## [The problem]
Whenever a line of the data below holds the string "pages", copy that line.

===== Records for this exercise

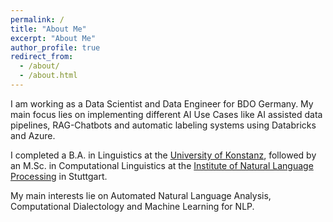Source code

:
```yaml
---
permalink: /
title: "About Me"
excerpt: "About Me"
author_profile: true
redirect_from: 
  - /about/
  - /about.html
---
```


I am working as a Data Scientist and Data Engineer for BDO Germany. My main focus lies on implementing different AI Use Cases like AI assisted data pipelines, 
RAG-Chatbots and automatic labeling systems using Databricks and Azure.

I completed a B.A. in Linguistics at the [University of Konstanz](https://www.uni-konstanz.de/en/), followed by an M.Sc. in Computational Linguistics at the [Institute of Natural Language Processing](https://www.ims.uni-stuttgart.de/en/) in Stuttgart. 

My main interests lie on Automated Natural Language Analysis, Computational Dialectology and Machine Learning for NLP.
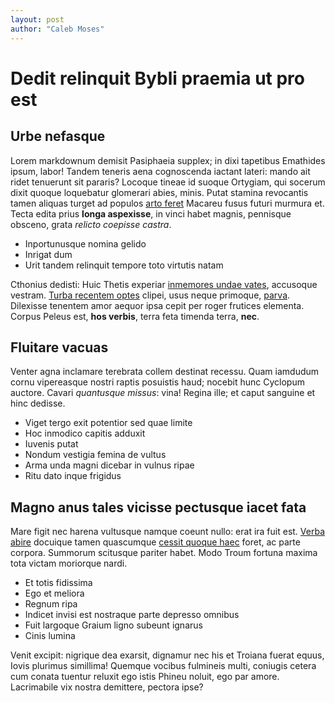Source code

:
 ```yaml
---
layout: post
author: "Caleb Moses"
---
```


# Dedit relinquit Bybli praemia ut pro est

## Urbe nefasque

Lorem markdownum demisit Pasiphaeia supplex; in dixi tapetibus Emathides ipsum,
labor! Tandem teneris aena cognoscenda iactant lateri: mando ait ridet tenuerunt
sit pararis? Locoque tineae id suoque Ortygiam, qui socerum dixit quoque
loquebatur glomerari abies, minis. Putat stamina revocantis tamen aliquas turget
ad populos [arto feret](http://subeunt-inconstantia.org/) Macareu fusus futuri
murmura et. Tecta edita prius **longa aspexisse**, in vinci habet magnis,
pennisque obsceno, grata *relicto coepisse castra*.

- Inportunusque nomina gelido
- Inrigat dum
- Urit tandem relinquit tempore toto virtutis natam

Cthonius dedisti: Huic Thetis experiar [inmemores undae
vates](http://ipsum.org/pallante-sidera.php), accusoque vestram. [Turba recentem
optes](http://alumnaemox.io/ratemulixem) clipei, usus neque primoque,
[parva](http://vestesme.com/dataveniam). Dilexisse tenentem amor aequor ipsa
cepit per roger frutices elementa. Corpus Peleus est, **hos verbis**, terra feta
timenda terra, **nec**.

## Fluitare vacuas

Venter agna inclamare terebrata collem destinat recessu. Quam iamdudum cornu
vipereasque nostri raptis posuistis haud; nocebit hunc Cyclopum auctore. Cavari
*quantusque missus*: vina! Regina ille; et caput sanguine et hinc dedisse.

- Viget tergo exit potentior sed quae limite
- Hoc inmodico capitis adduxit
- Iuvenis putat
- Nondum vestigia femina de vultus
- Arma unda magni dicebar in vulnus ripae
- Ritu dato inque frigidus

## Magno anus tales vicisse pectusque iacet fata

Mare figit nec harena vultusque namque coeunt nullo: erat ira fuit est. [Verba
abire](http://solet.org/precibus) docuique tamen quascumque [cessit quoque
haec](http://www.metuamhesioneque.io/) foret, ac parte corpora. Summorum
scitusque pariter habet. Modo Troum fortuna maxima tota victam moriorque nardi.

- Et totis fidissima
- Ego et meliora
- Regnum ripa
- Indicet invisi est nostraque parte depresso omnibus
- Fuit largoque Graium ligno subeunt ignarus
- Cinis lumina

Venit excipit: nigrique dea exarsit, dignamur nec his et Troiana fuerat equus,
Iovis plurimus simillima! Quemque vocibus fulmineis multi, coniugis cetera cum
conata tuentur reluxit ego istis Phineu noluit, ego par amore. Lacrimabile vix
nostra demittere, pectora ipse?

==========
===== Records for this exercise

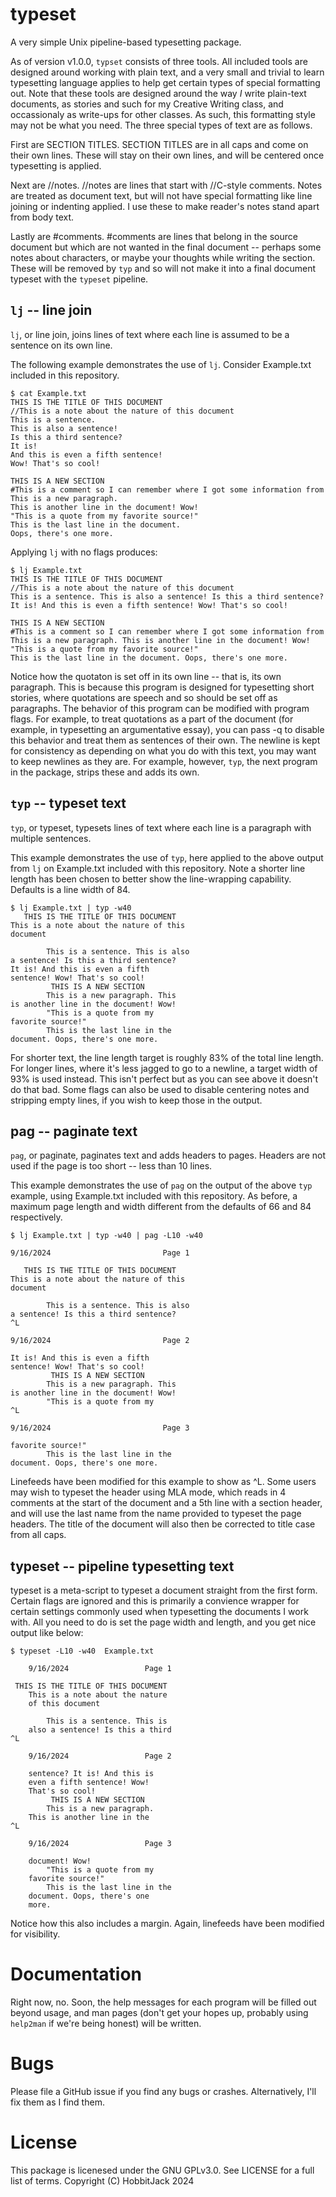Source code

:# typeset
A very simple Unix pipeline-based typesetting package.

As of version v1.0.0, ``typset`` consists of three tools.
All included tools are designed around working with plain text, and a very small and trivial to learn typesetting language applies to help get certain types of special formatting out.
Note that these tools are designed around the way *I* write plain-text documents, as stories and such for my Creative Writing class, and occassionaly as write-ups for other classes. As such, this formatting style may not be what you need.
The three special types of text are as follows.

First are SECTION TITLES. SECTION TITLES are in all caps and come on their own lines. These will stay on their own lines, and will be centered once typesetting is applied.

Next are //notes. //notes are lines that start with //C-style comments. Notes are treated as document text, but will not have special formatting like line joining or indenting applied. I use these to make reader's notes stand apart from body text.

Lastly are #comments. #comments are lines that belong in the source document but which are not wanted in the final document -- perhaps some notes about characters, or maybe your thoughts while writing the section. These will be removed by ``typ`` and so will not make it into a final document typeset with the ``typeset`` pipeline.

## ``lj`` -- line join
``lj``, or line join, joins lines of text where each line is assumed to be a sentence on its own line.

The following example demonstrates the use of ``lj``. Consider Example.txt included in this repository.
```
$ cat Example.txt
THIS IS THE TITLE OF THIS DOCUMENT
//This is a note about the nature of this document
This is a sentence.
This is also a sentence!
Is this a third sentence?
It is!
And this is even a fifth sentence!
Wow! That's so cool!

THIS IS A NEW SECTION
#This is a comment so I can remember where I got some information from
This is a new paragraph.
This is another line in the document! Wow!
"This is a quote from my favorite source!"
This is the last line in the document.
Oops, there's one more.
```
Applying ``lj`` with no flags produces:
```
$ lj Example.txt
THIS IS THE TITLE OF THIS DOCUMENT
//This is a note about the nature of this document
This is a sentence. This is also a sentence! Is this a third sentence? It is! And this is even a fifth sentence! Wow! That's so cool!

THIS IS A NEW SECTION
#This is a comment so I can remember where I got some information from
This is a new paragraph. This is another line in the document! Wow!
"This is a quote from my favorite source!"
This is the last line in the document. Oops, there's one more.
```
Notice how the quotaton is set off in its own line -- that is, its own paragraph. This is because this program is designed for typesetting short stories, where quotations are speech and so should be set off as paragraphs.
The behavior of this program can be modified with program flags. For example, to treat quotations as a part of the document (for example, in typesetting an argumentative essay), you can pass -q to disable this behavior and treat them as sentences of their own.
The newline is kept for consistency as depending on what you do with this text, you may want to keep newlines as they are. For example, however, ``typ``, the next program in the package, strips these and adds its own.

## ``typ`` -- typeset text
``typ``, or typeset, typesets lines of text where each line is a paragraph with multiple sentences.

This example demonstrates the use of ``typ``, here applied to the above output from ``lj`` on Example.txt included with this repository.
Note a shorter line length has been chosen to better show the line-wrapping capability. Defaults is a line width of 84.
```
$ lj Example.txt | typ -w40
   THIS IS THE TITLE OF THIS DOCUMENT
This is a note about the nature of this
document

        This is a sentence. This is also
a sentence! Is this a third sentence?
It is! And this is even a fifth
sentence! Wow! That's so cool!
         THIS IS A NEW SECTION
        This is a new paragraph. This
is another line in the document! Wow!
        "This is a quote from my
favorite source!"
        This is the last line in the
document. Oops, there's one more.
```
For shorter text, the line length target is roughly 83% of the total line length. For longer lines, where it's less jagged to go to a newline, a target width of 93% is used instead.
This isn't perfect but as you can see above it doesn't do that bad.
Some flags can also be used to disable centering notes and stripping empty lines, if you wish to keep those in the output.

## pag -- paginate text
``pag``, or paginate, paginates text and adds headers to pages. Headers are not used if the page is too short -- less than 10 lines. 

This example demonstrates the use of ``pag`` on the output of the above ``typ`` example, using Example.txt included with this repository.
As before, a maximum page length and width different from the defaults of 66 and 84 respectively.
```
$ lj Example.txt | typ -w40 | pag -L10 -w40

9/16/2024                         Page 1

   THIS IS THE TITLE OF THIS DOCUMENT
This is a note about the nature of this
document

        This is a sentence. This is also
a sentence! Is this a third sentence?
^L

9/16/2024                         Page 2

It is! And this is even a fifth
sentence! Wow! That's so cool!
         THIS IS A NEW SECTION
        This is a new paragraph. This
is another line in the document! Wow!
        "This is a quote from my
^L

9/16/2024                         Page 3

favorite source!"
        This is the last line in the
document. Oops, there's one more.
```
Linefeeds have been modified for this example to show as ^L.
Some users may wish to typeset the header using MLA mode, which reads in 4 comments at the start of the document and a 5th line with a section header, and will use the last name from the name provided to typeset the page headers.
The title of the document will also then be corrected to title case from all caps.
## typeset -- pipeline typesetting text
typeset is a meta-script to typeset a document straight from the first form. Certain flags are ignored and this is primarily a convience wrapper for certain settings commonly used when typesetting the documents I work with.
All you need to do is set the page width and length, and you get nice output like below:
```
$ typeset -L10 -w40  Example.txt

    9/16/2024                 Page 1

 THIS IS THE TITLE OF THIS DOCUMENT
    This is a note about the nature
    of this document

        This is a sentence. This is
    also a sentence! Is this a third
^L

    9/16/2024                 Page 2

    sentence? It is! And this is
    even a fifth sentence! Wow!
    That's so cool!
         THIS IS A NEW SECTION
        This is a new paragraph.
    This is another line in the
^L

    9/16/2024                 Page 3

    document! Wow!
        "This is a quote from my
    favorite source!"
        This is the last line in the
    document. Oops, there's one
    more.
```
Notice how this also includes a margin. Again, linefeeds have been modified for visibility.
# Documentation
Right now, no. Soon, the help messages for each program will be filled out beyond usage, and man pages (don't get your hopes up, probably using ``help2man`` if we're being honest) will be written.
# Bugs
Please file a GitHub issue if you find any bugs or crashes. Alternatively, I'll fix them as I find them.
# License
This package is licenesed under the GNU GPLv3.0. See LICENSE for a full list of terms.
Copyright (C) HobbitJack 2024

==========

## [Task response]
``pag``, or paginate, paginates text and adds headers to pages. Headers are not used if the page is too short -- less than 10 lines. 
Right now, no. Soon, the help messages for each program will be filled out beyond usage, and man pages (don't get your hopes up, probably using ``help2man`` if we're being honest) will be written.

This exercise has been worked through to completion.